Awesome
Cross-sensor super-resolution of irregularly sampled Sentinel-2 time series
This repository contains the implementation of our workshop paper on "Cross-sensor super-resolution of irregularly sampled Sentinel-2 time series". If you use our work, please cite the following:
@inproceedings{okabayashi_crosssensor_2024,
title = {Cross-Sensor Super-Resolution of Irregularly Sampled {{Sentinel-2}} Time Series},
booktitle = {{{EARTHVISION}} 2024 {{IEEE}}/{{CVF CVPR Workshop}}. {{Large Scale Computer Vision}} for {{Remote Sensing Imagery}}},
author = {Okabayashi, Aimi and Audebert, Nicolas and Donike, Simon and Pelletier, Charlotte},
date = {2024-06},
location = {Seattle, United States},
url = {https://hal.science/hal-04552850},
urldate = {2024-05-07},
}
Dataset
We use the BreizhSR dataset available on Zenodo. BreizhSR is a dataset targetting super-resolution of (RGB bands of) Sentinel-2 images by providing time series colocated in space and time with SPOT-6/7 acquisitions.
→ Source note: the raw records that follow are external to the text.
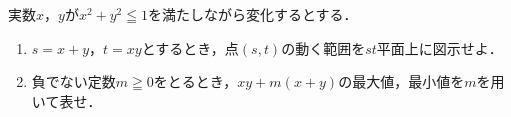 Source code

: \documentclass[../../main.tex]{subfiles}
\begin{document}
実数$x$，$y$が$x^2+y^2 \leqq 1$を満たしながら変化するとする．
\begin{enumerate}
  \item $s=x+y$，$t=xy$とするとき，点$(s,t)$の動く範囲を$st$平面上に図示せよ．
  \item 負でない定数$m \geqq 0$をとるとき，$xy+m(x+y)$の最大値，最小値を$m$を用いて表せ．
\end{enumerate}
\end{document}
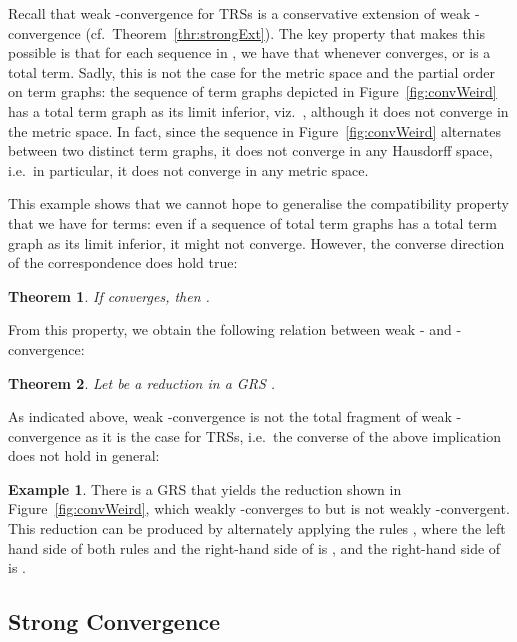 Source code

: \documentclass[copyright,creativecommons,UKenglish,final]{eptcs}
\theoremstyle{definition}
\newtheorem{example}{Example}[section]
\theoremstyle{plain}
\newtheorem{theorem}{Theorem}[section]
\begin{document}
Recall that weak -convergence for TRSs is a conservative
extension of weak -convergence (cf.\
Theorem~\ref{thr:strongExt}). The key property that makes this
possible is that for each sequence  in
, we have that  whenever
 converges, or  is a total term. Sadly, this is not the case for the metric
space and the partial order on term graphs: the sequence of term
graphs depicted in Figure~\ref{fig:convWeird} has a total term graph
as its limit inferior, viz.\ , although it does not converge
in the metric space. In fact, since the sequence in
Figure~\ref{fig:convWeird} alternates between two distinct term
graphs, it does not converge in any Hausdorff space, i.e.\ in
particular, it does not converge in any metric space.

This example shows that we cannot hope to generalise the compatibility
property that we have for terms: even if a sequence of total term
graphs has a total term graph as its limit inferior, it might not
converge. However, the converse direction of the correspondence does
hold true:
\begin{theorem}
  \label{thr:limLiminf}
  If  converges, then
  .
\end{theorem}

From this property, we obtain the following relation between weak
- and -convergence:
\begin{theorem}
  Let  be a reduction in a GRS .
  
\end{theorem}
As indicated above, weak -convergence is not the total fragment
of weak -convergence as it is the case for TRSs, i.e.\ the
converse of the above implication does not hold in general:
\begin{example}
  \label{ex:rulesWeird}
  There is a GRS that yields the reduction shown in
  Figure~\ref{fig:convWeird}, which weakly -converges to
   but is not weakly -convergent. This reduction can
  be produced by alternately applying the rules , where
  the left hand side of both rules and the right-hand side of 
  is , and the right-hand side of  is .
\end{example}


\subsection{Strong Convergence}
\label{sec:strong-convergence}
\end{document}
This dataset is composed of cloud free Sentinel-2 time series (visible bands at 10m resolution) and SPOT-6/7 pansharpened color images resampled 2.5m resolution. The study area is the region of Brittany (Breizh in the local language), located on the northwestern coast of France with an oceanic climate. The dataset covers about 35 000 km² with mostly agricultural areas (about 80 %). All acquisitions are from 2018 in the Brittany region of France. See its webpage for additional details regarding the dataset and its collection process.
Preprocessing
We provide two ways to load the BreizhSR dataset using PyTorch: using rasterio
or using torch
. The latter is heavily recommended, although it requires an offline preprocessing step to extract all image pairs as torch.Tensor
. This is automated using the data_gen/preprocess_data.py
script. You can use it by running the command:
python data_gen/preprocess_data.py path/to/where/you/stored/BreizhSR/
The resulting dataset will be stored by default in the preprocessed/
subfolder. You can then load this dataset using utils/dataloader.py
.
If this seems inconvenient for you, or you just want to access the raw data, you can use the BreizhSRDataset
class from the data_gen/dataset.py
module, which reads the original image rasters using rasterio
.
Train
Single-image super-resolution (SISR)
# pretrain backbone model (RRDB or other SISR model)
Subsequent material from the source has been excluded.